The anxieties and excitement over starting anew is put in a cringe-inducing spotlight in Lloyd’s mesmerizing film.

The FreshmanFunneled through his persona of the hapless everyman, Harold Lloyd, more so than his contemporaries Chaplin and Keaton, actively engaged with the shared anxieties and excitement over 1920s mores. Perhaps this is what made him the highest-grossing star of his time: So firmly entrenched in the era in which his films were made, Lloyd’s performances subsequently allowed the general movie-going audience to easily project themselves, along with their fears and affections, on Lloyd’s regular face-in-the-crowd role. In the best of these films, the “Glasses Character,” as he was known, overcame the angst caused by changing social times (with some exaggeration for comedy’s sake), and essentially became no different than the average viewer watching him. Call it informal escapism.
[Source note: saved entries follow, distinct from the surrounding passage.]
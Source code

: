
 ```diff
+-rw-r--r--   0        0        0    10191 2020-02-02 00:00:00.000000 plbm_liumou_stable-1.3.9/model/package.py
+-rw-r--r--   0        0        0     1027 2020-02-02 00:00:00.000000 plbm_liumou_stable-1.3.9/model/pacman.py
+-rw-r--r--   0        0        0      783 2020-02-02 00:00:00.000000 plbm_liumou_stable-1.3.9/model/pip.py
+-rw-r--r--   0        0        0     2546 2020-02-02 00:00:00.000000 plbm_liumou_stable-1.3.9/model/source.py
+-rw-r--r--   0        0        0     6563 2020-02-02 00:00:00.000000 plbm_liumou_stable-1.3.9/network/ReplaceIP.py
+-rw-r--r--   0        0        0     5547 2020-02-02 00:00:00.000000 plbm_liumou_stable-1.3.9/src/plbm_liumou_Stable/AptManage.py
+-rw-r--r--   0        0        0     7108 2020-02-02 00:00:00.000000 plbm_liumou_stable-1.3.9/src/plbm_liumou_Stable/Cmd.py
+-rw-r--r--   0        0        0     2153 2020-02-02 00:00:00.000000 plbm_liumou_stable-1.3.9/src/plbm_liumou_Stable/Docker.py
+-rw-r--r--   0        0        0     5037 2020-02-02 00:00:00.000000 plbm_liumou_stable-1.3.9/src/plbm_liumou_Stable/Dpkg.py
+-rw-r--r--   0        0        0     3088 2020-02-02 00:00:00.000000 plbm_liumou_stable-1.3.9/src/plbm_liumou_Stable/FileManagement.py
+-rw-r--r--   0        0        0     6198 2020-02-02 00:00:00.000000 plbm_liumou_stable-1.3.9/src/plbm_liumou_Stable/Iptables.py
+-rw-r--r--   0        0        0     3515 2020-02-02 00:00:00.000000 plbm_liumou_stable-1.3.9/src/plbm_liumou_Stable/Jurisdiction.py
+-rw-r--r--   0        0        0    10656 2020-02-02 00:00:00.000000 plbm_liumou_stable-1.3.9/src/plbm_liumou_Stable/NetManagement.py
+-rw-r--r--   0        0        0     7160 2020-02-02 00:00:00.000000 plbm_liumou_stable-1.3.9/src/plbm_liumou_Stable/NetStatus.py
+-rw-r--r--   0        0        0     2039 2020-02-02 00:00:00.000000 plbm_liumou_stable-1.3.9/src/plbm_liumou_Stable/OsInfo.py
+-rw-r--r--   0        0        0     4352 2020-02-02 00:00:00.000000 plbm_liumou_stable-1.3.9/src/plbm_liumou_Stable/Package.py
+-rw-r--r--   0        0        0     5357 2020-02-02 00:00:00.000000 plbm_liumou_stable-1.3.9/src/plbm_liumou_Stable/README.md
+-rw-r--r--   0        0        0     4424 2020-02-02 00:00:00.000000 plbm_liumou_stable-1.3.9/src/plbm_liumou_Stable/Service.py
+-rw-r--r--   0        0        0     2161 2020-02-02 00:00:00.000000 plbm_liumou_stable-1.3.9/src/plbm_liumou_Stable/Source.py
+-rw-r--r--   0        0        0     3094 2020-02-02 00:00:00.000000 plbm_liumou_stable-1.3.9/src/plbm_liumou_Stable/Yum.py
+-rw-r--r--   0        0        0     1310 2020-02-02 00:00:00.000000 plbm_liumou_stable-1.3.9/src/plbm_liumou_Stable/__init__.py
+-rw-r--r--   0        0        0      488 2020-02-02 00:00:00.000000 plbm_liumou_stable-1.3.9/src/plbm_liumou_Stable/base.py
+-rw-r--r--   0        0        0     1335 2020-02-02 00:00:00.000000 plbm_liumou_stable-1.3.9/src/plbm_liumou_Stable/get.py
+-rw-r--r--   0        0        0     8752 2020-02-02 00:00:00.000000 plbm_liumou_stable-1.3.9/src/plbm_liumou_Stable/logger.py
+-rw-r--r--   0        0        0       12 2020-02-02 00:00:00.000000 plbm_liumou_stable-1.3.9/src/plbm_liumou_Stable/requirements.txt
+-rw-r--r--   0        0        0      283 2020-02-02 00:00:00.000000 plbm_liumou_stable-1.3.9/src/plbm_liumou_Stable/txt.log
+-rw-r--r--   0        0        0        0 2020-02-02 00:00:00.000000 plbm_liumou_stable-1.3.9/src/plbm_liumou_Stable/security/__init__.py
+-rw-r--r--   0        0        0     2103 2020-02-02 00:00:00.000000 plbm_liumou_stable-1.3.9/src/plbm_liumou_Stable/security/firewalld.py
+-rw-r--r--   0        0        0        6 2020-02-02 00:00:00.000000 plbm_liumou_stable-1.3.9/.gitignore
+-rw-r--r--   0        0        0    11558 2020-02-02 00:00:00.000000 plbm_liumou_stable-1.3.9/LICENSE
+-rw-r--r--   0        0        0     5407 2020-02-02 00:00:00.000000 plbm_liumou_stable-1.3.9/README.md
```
Two years after tackling urban living by hanging off the face of a clock in Safety Last!, Lloyd took to the gridiron with 1925’s The Freshman, capitalizing on America’s surge in college enrollment and burgeoning obsession with college football. Lloyd plays the meek and appropriately named Harold Lamb, who’s at once thrilled and afraid to be starting his first year at the fictional Tate University (“a football stadium with a college attached,” as one intertitle reads). To Lloyd, excitement and anxiety are two sides of the same coin, and one can’t exist without the other. Lamb’s idea of college isn’t based in reality, but on a film he saw featuring a performance by an average Joe much like himself; the eagerness Lamb feels over starting anew and escaping his overall conformity is built on replicating a fictitious character, which becomes a desperate attempt to mask a crippling panic fuelled by the same reasons that fuel his enthusiasm. Such is the extent Lloyd is willing to go in capturing the sheer normalness of his character: Lamb is so ordinary that he resorts to imitating a fake ordinary person he saw in a movie and literally taking the latter’s hyperbolic mannerisms.
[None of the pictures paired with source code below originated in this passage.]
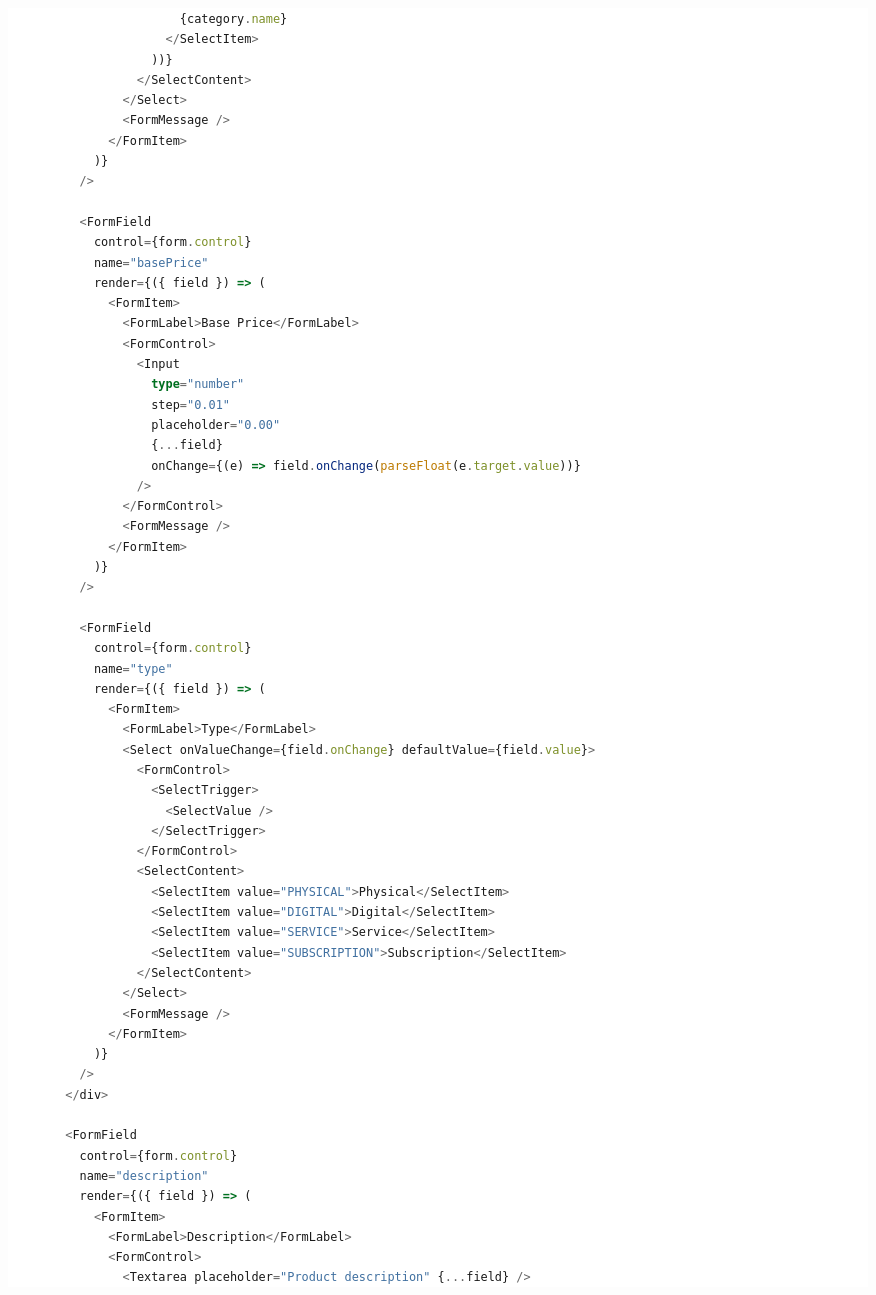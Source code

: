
 ```typescript
                        {category.name}
                      </SelectItem>
                    ))}
                  </SelectContent>
                </Select>
                <FormMessage />
              </FormItem>
            )}
          />

          <FormField
            control={form.control}
            name="basePrice"
            render={({ field }) => (
              <FormItem>
                <FormLabel>Base Price</FormLabel>
                <FormControl>
                  <Input
                    type="number"
                    step="0.01"
                    placeholder="0.00"
                    {...field}
                    onChange={(e) => field.onChange(parseFloat(e.target.value))}
                  />
                </FormControl>
                <FormMessage />
              </FormItem>
            )}
          />

          <FormField
            control={form.control}
            name="type"
            render={({ field }) => (
              <FormItem>
                <FormLabel>Type</FormLabel>
                <Select onValueChange={field.onChange} defaultValue={field.value}>
                  <FormControl>
                    <SelectTrigger>
                      <SelectValue />
                    </SelectTrigger>
                  </FormControl>
                  <SelectContent>
                    <SelectItem value="PHYSICAL">Physical</SelectItem>
                    <SelectItem value="DIGITAL">Digital</SelectItem>
                    <SelectItem value="SERVICE">Service</SelectItem>
                    <SelectItem value="SUBSCRIPTION">Subscription</SelectItem>
                  </SelectContent>
                </Select>
                <FormMessage />
              </FormItem>
            )}
          />
        </div>

        <FormField
          control={form.control}
          name="description"
          render={({ field }) => (
            <FormItem>
              <FormLabel>Description</FormLabel>
              <FormControl>
                <Textarea placeholder="Product description" {...field} />
```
Lloyd constructed gags like an architect, with the surroundings in his films manipulated to become the physical manifestation of his inner worries. As appearance and the maintaining of such is paramount to Lamb, the gags in The Freshman are sometimes hard to bear, as cutting through courteous behavior to expose even a hint of vulnerability is an inherent fear in individuals within large social groups; no one is exactly looking to be embarrassed in some way in front of strangers. Lamb’s commitment to keeping up the appearance of his “Speedy” persona at Tate goes to lengths that begin as amusing and end as being cringe-inducing, particularly in the scene where Lamb first introduces himself (on stage, no less) to his fellow student body and promises to buy everyone ice cream. Of course, the crowd grows bigger and bigger, but the point is undeniable: Lamb would rather go broke than look like a fool.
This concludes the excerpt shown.